EXERCISE OBJECTIVE
The stretch from the line with "create such a" through the line with "# ScreenShots" in the records below: write it out exactly, and nothing else.

DATA PROVIDED

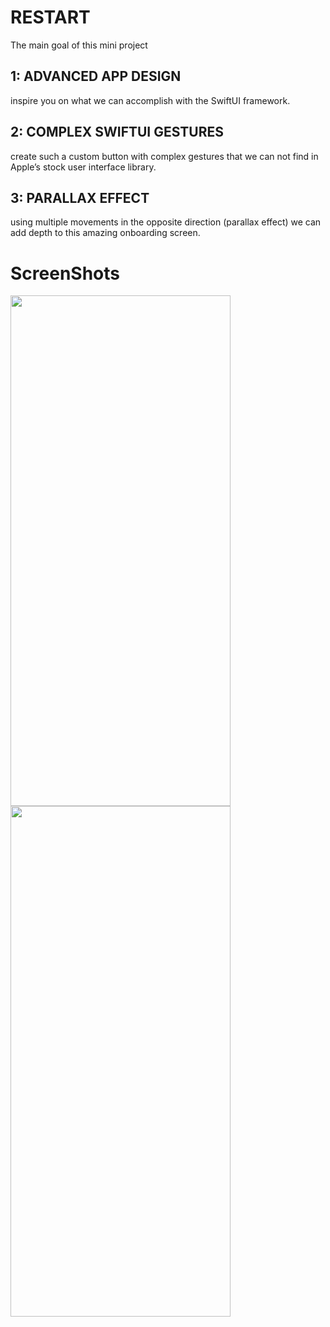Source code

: # RESTART
The main goal of this mini project

## 1: ADVANCED APP DESIGN ##
inspire you on what we can accomplish with the SwiftUI framework.
## 2: COMPLEX SWIFTUI GESTURES ##
create such a custom button with complex gestures that we can not find in Apple’s stock user interface library.
## 3: PARALLAX EFFECT
using multiple movements in the opposite direction (parallax effect) we can add depth to this amazing onboarding screen.

# ScreenShots
<img src="https://user-images.githubusercontent.com/61560211/163722712-e9124d84-78f8-4c9a-a2a3-e24094c8f675.png" width="352" height="817">  <img src="https://user-images.githubusercontent.com/61560211/163722725-d1690541-89aa-4be8-97ea-24049fc6848f.png" width="352" height="817">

YOUR SOLUTION
create such a custom button with complex gestures that we can not find in Apple’s stock user interface library.
## 3: PARALLAX EFFECT
using multiple movements in the opposite direction (parallax effect) we can add depth to this amazing onboarding screen.

# ScreenShots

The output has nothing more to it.